Single by Josiah Queen and Brandon Lake

from the album Mt. Zion
- Released: January 10, 2025
- Length: 3:33
- Label: F&L Label Group; Capitol CMG; Josiah Queen Music;
- Songwriters: Hank Bentley; Brandon Lake; Jacob Scooter; Josiah Queen;
- Producers: Jacob Scooter; Hank Bentley;

Josiah Queen singles chronology
| "Lowest of Lows" (2024) | "Can't Steal My Joy" (2025) | "Yesterday Is Dead" (2025) |

Brandon Lake singles chronology
| "Hard Fought Hallelujah" (2024) | "Can't Steal My Joy" (2025) | "I Know a Name" (2025) |

Music video
- "Can't Steal My Joy" on YouTube

= Can't Steal My Joy =

"Can't Steal My Joy" is a single by American alternative pop/rock singers and musicians Josiah Queen and Brandon Lake. The song was released on January 10, 2025, through F&L Label Group, Capitol CMG, and Josiah Queen Music.

Professional ratings
Review scores
| Source | Rating |
| The Jericho Sound | 89/100 |

== Background ==
"Can't Steal My Joy" was the first release made by Queen since signing to Capitol CMG. Several teasers of the song were released to social media before its official release, receiving a combined five million views. The song itself accumulated 12.5 million digital streams within the first three months of release.

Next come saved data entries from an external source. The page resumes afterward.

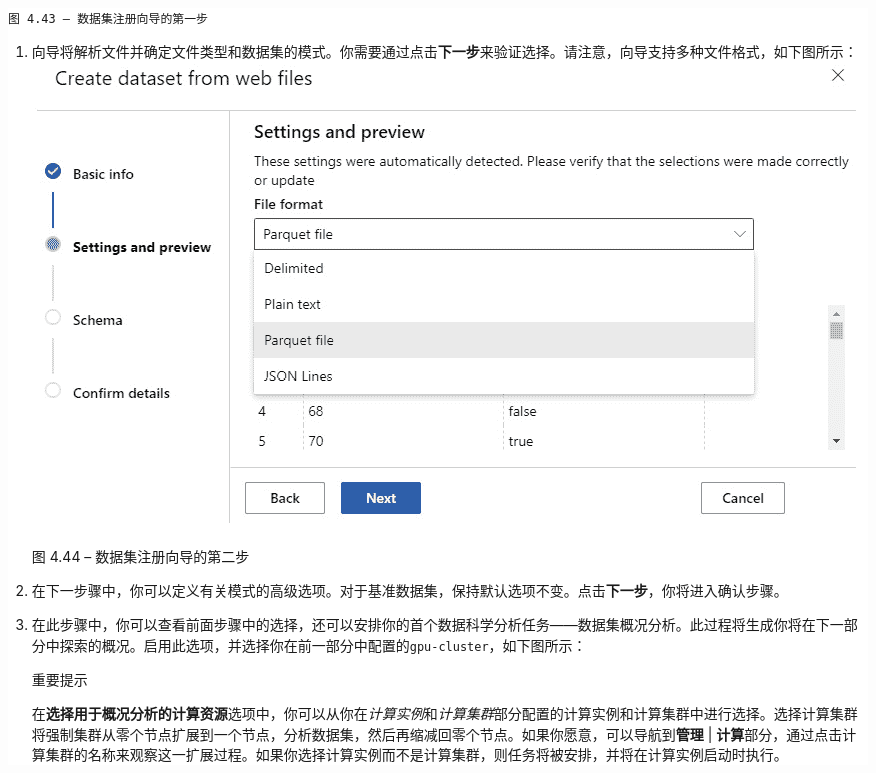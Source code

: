    图 4.43 – 数据集注册向导的第一步

1.  向导将解析文件并确定文件类型和数据集的模式。你需要通过点击**下一步**来验证选择。请注意，向导支持多种文件格式，如下图所示：![图 4.44 – 数据集注册向导的第二步    ](img/B16777_04_044.jpg)

    图 4.44 – 数据集注册向导的第二步

1.  在下一步骤中，你可以定义有关模式的高级选项。对于基准数据集，保持默认选项不变。点击**下一步**，你将进入确认步骤。

1.  在此步骤中，你可以查看前面步骤中的选择，还可以安排你的首个数据科学分析任务——数据集概况分析。此过程将生成你将在下一部分中探索的概况。启用此选项，并选择你在前一部分中配置的`gpu-cluster`，如下图所示：

    重要提示

    在**选择用于概况分析的计算资源**选项中，你可以从你在*计算实例*和*计算集群*部分配置的计算实例和计算集群中进行选择。选择计算集群将强制集群从零个节点扩展到一个节点，分析数据集，然后再缩减回零个节点。如果你愿意，可以导航到**管理** | **计算**部分，通过点击计算集群的名称来观察这一扩展过程。如果你选择计算实例而不是计算集群，则任务将被安排，并将在计算实例启动时执行。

Lyrically, the song is Christian-based. It was written by Josiah Queen, Lake, Hank Bentley, and Jacob Scooter, with Bentley and Scooter producing. Queen said that the song "came from the idea that our joy isn't dependent on the situations we face in our lives". On January 9, 2025, an official music video was released, featuring song lyrics.

== Reception ==
=== Commercial ===
"Cant Steal My Joy" reached No. 19 on the Billboard Hot Rock Songs chart, and No. 6 on the Rock Digital Song Sales chart. Additionally it reached No. 6 on the Hot Christian Songs chart, No. 10 on the Christian Airplay, and No. 4 on the Christian Digital Song Sales.

=== Accolades ===

| Year | Organization | Category | Result | Ref. |
| 2025 | We Love Awards | Collaboration of the Year | Nominated |  |
| 2026 | K-Love Fan Awards | Song of the Year | Nominated |  |
| Dove Awards | Song of the Year | Pending |  |

Year-end lists
| Publication | Accolade | Rank | Ref. |
|---|---|---|---|
| K-Love | 25 Songs That Defined 2025 | Unordered |  |
| Air1 | Air1 Unwrapped 2025 | 5 |  |

== Charts ==

=== Weekly ===

Weekly chart performance for "Can't Steal My Joy"
| Chart (2025) | Peak position |
|---|---|
| Australia Christian Airplay (TCM) | 7 |
| US Christian Airplay (Billboard) | 1 |
| US Hot Christian Songs (Billboard) | 6 |
| US Hot Rock & Alternative Songs (Billboard) | 19 |

=== Year-end ===

Year-end chart performance for "Can't Steal My Joy"
| Chart (2025) | Position |
|---|---|
| Australian Christian Airplay (TCM) | 58 |
| US Christian Airplay (Billboard) | 24 |
| US Christian Adult Contemporary (Billboard) | 31 |
| US Christian Songs (Billboard) | 11 |
| US Hot Rock & Alternative Songs (Billboard) | 67 |

== Certifications ==

Certifications for "Can't Steal My Joy"
| Region | Certification | Certified units/sales |
| United States (RIAA) | Gold | 500,000^{‡} |
^{‡} Sales+streaming figures based on certification alone.